§ **AIM OF THE EXERCISE**: Using the data that follows, give the number of lines in which the word "documentclass" occurs. Write only the number.

(Dataset entries)
--- START ---
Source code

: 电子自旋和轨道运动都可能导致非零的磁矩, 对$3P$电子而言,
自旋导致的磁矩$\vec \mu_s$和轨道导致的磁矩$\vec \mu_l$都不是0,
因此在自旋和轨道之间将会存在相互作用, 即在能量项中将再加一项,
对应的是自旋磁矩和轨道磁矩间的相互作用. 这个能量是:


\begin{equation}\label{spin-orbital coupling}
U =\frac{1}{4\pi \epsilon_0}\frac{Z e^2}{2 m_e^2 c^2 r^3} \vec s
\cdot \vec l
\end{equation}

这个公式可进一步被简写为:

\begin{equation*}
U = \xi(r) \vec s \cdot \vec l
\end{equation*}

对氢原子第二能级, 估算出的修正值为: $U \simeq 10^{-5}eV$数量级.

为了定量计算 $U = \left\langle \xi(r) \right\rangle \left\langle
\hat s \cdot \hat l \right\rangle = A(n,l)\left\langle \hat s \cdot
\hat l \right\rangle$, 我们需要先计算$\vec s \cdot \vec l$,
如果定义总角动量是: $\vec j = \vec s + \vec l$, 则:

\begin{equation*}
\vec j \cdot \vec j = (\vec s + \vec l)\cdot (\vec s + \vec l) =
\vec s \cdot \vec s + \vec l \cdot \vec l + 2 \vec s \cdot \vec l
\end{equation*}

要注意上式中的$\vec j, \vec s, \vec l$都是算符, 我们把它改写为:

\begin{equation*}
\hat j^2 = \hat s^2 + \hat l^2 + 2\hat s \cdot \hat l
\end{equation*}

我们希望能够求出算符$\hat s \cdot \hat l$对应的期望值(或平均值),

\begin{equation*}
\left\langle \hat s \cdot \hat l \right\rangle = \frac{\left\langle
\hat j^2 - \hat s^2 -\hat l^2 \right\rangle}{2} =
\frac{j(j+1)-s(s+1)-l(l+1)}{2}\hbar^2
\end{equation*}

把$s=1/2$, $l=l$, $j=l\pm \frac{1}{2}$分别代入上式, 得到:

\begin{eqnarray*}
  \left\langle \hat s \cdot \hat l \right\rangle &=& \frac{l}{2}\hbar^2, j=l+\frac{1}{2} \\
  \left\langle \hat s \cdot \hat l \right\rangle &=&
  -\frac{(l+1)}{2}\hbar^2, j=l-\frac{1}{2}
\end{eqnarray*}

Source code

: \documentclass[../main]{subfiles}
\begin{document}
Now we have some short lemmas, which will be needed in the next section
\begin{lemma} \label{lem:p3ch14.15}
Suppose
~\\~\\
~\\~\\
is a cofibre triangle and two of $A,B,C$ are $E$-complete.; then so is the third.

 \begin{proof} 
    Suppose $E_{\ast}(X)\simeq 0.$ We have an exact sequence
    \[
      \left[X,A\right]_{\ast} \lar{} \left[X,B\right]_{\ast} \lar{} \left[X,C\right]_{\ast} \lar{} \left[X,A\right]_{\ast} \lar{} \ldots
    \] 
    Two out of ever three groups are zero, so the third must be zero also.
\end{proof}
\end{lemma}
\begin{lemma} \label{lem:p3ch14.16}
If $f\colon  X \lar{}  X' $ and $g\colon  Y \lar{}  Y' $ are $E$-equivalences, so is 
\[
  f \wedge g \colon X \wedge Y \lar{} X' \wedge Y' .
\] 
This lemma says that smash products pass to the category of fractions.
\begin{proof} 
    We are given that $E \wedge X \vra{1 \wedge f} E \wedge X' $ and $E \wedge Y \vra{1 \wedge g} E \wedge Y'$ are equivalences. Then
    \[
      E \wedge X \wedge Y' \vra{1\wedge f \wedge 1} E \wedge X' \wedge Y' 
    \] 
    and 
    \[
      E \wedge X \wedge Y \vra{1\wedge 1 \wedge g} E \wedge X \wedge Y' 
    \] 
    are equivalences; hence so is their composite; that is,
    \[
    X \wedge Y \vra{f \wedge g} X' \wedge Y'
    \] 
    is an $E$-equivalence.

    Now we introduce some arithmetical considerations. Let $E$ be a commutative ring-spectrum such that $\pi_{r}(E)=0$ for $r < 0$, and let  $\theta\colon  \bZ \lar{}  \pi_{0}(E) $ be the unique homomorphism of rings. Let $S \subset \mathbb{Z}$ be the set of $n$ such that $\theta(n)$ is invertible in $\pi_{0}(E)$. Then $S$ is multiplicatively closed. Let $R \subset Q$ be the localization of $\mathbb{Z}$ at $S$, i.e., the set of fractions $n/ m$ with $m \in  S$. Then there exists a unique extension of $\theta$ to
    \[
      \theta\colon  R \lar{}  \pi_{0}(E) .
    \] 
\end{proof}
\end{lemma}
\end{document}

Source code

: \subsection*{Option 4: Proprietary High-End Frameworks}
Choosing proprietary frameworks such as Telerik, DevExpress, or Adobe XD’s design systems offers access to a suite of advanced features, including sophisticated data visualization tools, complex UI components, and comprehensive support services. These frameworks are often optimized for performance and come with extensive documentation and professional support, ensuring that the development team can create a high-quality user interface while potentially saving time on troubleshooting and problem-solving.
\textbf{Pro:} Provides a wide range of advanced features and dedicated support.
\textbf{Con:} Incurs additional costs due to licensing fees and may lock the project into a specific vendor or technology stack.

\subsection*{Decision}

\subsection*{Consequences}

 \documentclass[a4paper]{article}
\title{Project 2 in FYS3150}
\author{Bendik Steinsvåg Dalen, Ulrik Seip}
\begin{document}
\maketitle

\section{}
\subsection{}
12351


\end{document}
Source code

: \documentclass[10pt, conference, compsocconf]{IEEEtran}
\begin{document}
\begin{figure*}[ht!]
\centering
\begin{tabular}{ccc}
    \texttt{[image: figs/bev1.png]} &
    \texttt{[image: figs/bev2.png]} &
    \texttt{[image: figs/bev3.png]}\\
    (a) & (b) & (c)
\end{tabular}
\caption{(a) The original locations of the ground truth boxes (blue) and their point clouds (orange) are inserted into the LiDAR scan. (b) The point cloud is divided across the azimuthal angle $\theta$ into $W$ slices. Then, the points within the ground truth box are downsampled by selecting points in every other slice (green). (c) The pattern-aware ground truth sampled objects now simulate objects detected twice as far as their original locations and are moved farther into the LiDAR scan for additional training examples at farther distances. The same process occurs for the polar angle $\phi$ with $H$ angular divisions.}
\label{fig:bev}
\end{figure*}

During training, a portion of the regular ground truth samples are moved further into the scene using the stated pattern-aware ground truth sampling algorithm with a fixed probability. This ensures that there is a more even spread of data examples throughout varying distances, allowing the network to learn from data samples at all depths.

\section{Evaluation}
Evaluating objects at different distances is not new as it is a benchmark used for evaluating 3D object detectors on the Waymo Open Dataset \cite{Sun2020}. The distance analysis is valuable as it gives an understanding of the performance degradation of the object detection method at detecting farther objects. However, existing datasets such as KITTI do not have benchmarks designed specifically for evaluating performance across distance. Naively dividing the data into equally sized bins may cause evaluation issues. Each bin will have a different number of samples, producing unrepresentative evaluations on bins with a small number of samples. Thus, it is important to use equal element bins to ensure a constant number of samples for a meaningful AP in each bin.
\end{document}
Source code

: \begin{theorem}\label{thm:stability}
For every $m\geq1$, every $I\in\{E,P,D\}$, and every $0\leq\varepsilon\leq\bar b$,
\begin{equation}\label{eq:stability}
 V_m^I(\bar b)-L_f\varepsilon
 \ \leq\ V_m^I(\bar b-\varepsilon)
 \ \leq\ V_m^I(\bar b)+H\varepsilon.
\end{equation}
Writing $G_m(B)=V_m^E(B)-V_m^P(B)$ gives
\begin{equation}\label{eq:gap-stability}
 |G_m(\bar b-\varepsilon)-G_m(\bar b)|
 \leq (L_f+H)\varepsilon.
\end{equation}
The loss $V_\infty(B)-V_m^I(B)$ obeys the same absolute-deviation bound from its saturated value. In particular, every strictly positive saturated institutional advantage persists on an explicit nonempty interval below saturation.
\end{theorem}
--- END ---
§ **REPLY**: 3